(Collected data)
# # # # # # #

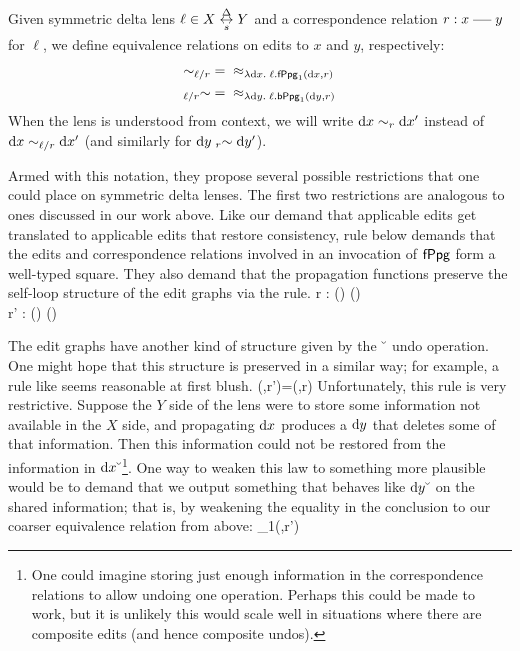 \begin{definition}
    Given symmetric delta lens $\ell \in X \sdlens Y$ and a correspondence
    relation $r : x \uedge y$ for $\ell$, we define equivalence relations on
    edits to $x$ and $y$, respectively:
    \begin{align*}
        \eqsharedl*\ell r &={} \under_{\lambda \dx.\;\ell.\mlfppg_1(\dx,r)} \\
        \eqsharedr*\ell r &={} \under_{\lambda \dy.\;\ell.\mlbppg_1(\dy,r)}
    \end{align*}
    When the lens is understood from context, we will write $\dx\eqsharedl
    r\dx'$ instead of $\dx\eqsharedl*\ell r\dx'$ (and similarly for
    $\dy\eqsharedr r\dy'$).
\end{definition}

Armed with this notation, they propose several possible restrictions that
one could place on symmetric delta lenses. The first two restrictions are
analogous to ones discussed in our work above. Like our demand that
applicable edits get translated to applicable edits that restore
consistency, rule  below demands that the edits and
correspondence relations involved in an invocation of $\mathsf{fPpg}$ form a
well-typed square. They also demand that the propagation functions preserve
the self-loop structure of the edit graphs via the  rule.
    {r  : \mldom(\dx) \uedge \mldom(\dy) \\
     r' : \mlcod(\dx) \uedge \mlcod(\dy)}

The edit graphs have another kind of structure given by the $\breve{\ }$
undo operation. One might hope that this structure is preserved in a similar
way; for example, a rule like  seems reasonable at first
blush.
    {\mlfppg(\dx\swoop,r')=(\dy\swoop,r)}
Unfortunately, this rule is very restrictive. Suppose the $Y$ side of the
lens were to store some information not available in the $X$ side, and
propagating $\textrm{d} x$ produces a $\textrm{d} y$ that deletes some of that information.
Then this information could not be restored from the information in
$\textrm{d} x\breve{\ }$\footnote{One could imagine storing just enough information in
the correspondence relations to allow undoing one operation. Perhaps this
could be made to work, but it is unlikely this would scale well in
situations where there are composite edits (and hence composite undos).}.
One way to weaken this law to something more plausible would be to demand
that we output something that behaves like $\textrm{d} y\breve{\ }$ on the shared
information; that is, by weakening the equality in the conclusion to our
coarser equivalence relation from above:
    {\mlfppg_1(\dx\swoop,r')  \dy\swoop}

# # # # # # #

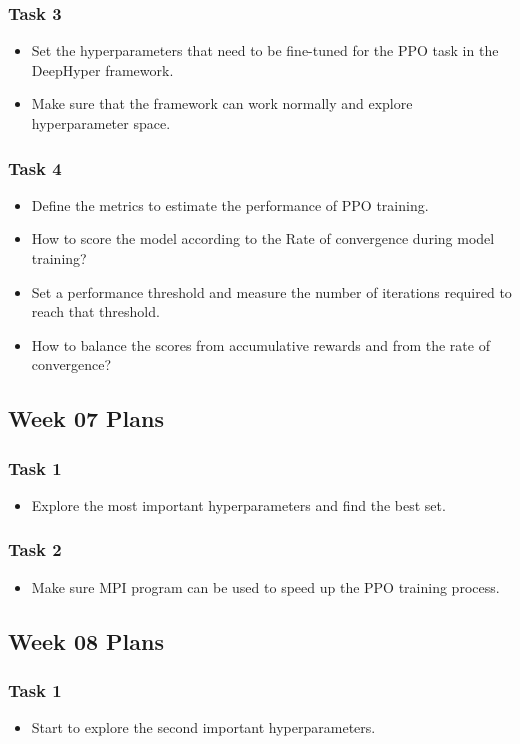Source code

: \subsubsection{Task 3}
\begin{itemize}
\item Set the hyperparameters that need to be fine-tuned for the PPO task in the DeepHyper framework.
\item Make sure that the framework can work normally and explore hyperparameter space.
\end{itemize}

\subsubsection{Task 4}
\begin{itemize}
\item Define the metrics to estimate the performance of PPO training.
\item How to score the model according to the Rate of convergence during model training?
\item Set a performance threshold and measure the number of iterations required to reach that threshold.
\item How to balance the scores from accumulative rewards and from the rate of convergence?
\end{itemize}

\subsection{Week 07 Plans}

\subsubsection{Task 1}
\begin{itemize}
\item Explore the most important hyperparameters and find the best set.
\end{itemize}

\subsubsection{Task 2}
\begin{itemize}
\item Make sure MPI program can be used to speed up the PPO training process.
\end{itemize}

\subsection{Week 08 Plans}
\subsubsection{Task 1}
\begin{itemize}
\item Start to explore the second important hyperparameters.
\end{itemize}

# # # # # # #

▶ **Brief**
From the entries above, return exactly the line containing "relation $r : x", the line containing "correspondence relations involved", and all lines between, and nothing else.

▶ **Answer space**
    relation $r : x \uedge y$ for $\ell$, we define equivalence relations on
    edits to $x$ and $y$, respectively:
    \begin{align*}
        \eqsharedl*\ell r &={} \under_{\lambda \dx.\;\ell.\mlfppg_1(\dx,r)} \\
        \eqsharedr*\ell r &={} \under_{\lambda \dy.\;\ell.\mlbppg_1(\dy,r)}
    \end{align*}
    When the lens is understood from context, we will write $\dx\eqsharedl
    r\dx'$ instead of $\dx\eqsharedl*\ell r\dx'$ (and similarly for
    $\dy\eqsharedr r\dy'$).
\end{definition}

Armed with this notation, they propose several possible restrictions that
one could place on symmetric delta lenses. The first two restrictions are
analogous to ones discussed in our work above. Like our demand that
applicable edits get translated to applicable edits that restore
consistency, rule  below demands that the edits and
correspondence relations involved in an invocation of $\mathsf{fPpg}$ form a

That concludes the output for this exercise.